RECORDS FOR THE EXERCISE: Begin

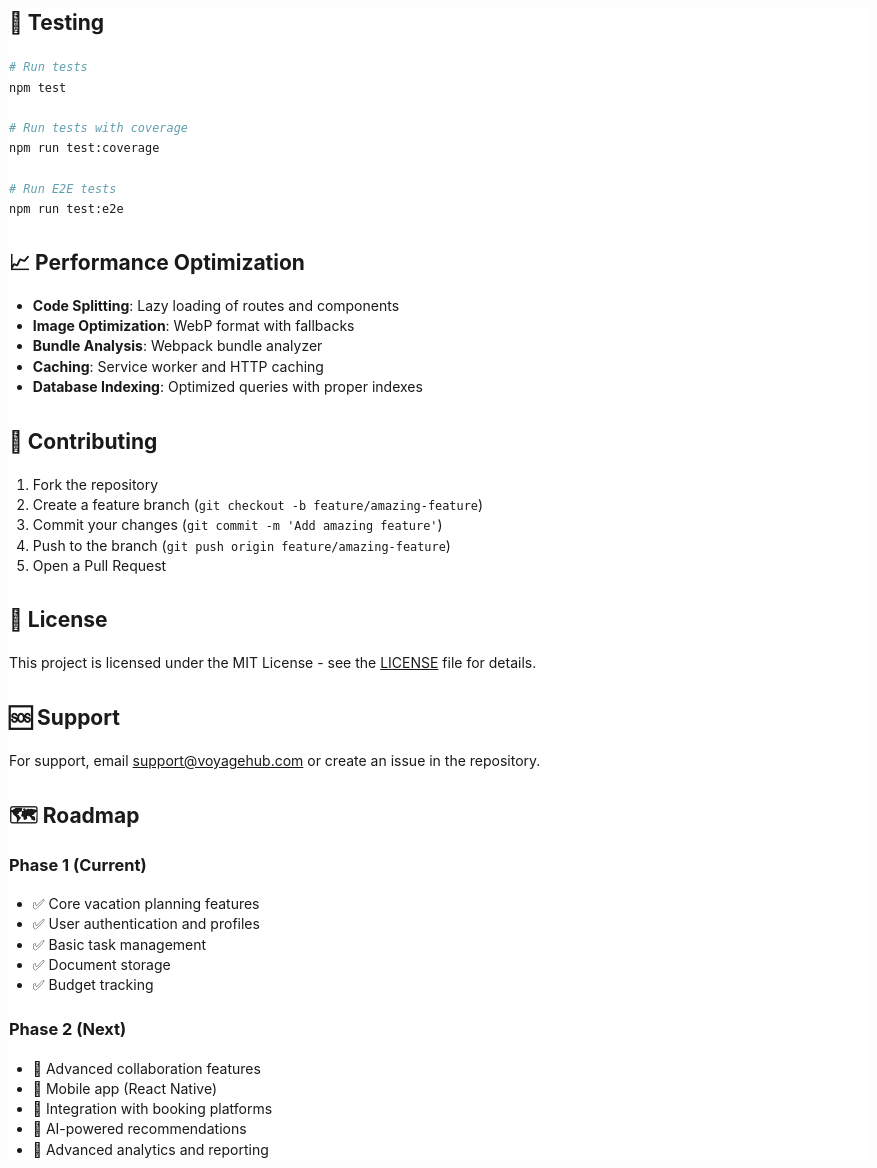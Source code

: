 ## 🧪 Testing

```bash
# Run tests
npm test

# Run tests with coverage
npm run test:coverage

# Run E2E tests
npm run test:e2e
```

## 📈 Performance Optimization

- **Code Splitting**: Lazy loading of routes and components
- **Image Optimization**: WebP format with fallbacks
- **Bundle Analysis**: Webpack bundle analyzer
- **Caching**: Service worker and HTTP caching
- **Database Indexing**: Optimized queries with proper indexes

## 🤝 Contributing

1. Fork the repository
2. Create a feature branch (`git checkout -b feature/amazing-feature`)
3. Commit your changes (`git commit -m 'Add amazing feature'`)
4. Push to the branch (`git push origin feature/amazing-feature`)
5. Open a Pull Request

## 📄 License

This project is licensed under the MIT License - see the [LICENSE](LICENSE) file for details.

## 🆘 Support

For support, email support@voyagehub.com or create an issue in the repository.

## 🗺 Roadmap

### Phase 1 (Current)
- ✅ Core vacation planning features
- ✅ User authentication and profiles
- ✅ Basic task management
- ✅ Document storage
- ✅ Budget tracking

### Phase 2 (Next)
- 🔄 Advanced collaboration features
- 🔄 Mobile app (React Native)
- 🔄 Integration with booking platforms
- 🔄 AI-powered recommendations
- 🔄 Advanced analytics and reporting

RECORDS FOR THE EXERCISE: End

* _YOUR GOAL_: I would like you to restate word for word the lines from the one with "This project is" through the last line of the material above, and only those.

* _RESPONSE BELOW_:
This project is licensed under the MIT License - see the [LICENSE](LICENSE) file for details.

## 🆘 Support

For support, email support@voyagehub.com or create an issue in the repository.

## 🗺 Roadmap

### Phase 1 (Current)
- ✅ Core vacation planning features
- ✅ User authentication and profiles
- ✅ Basic task management
- ✅ Document storage
- ✅ Budget tracking

### Phase 2 (Next)
- 🔄 Advanced collaboration features
- 🔄 Mobile app (React Native)
- 🔄 Integration with booking platforms
- 🔄 AI-powered recommendations
- 🔄 Advanced analytics and reporting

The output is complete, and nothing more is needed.